Così scrive Margaret Bourke-White nel 1963 in Portrait of Myself, l’autobiografia che ripercorre, edulcora ma descrive con un chiaro senso di realtà le tappe fondamentali e i personaggi che hanno segnato la vita della famosa fotografa. È proprio all’ultimo piano del Chrysler Building, il grattacielo-icona di New York City, che la fotografa aprirà il suo studio, affascinata dai doccioni in acciaio lucente – grossi tubi per far defluire l’acqua – simili a quelli della Cattedrale di Notre Dame a Parigi.
«Più volte mi sono arrampicata sui doccioni per fotografare la città. Avevo un terrazzo grande per organizzare le feste e uno più piccolo dove allevavo due alligatori che un amico mi aveva spedito dalla Florida».
Pioniera dell’immagine e dell’informazione, Margaret Bourke-White è una donna dei primati. La prima ad arrampicarsi sulle colate di ferro delle fonderie e ad affrontare il calore delle fornaci per realizzare fotografie industriali visionarie. La prima ad affrontare la fotografia aerea. La prima a realizzare un libro di testi e fotografie sulla Depressione degli anni Trenta nel Sud degli Stati Uniti. La prima a documentare la Russia del piano quinquennale e l’unica a ottenere una sessione di posa da Stalin. La prima per cui viene disegnata la divisa di corrispondente di guerra. E poi, la prima a riprendere l’orrore di Buchenwald, uno dei più grandi campi di concentramento della Germania nazista, a testimoniare l’India nel momento della separazione con il Pakistan e l’unica a realizzare un intenso ritratto di Mahatma Gandhi a poche ore dalla sua morte. La prima a scendere sottoterra con i minatori in Sud Africa, a fotografare la segregazione razziale degli USA a colori. E la prima a non sottrarsi alla macchina fotografica diventando il soggetto di un reportage che documenta la sua lotta contro il Parkinson che la immobilizzerà e la porterà alla fine.

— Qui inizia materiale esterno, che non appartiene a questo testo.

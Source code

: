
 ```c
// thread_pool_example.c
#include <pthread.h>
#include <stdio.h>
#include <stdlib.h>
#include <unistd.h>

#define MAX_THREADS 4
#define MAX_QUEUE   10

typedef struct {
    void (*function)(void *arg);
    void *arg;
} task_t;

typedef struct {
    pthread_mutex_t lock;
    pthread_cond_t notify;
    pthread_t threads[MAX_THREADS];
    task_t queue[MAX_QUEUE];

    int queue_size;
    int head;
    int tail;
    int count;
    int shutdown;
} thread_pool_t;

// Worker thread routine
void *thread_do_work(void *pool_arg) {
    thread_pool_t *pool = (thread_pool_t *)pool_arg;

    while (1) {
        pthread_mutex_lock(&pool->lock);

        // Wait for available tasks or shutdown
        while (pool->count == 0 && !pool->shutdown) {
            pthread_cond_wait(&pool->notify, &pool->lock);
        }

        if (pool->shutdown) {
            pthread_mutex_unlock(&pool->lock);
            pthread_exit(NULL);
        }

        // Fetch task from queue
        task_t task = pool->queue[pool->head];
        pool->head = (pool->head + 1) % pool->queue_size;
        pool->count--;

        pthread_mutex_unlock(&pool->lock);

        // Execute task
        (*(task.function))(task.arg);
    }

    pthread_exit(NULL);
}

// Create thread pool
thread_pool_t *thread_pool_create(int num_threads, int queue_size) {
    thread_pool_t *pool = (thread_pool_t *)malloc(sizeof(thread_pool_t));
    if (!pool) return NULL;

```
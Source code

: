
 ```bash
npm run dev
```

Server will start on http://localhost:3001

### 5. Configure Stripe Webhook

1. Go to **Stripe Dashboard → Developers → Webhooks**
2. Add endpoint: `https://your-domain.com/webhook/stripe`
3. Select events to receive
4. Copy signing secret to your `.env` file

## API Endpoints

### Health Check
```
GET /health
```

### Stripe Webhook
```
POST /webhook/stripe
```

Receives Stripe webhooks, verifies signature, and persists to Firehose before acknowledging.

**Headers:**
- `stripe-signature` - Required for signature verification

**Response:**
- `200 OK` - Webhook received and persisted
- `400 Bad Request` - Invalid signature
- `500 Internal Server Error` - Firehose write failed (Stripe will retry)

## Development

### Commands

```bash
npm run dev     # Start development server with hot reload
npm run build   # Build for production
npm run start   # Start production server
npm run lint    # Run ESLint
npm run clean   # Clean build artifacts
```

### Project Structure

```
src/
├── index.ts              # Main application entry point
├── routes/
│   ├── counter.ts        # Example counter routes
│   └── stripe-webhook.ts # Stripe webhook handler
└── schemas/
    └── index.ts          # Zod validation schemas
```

Così Alessandra Mauro, direttrice editoriale di Contrasto e curatrice della retrospettiva Prima, Donna visitabile fino al 14 febbraio 2021 al Palazzo Reale di Milano, descrive la fotoreporter che ha realizzato la copertina ed i reportage del primo numero della rivista Life. «È stata un’emozione raccontare Margaret Bourke-White, figura emblematica della storia del fotogiornalismo. Una donna controversa, certo, ma non remissiva che non ha avuto paura di dire le cose così come stavano e di mettersi in gioco per raggiungere gli obiettivi che si era prefissata. Una donna elegante, consapevole, che è stata spesso criticata e invidiata. Ma, mentre se fosse stata un uomo si sarebbe parlato della discutibilità di alcuni modi di fare, di Margaret Bourke-White si ricorda il cappotto rosso, il soprabito più rosso che esista al mondo».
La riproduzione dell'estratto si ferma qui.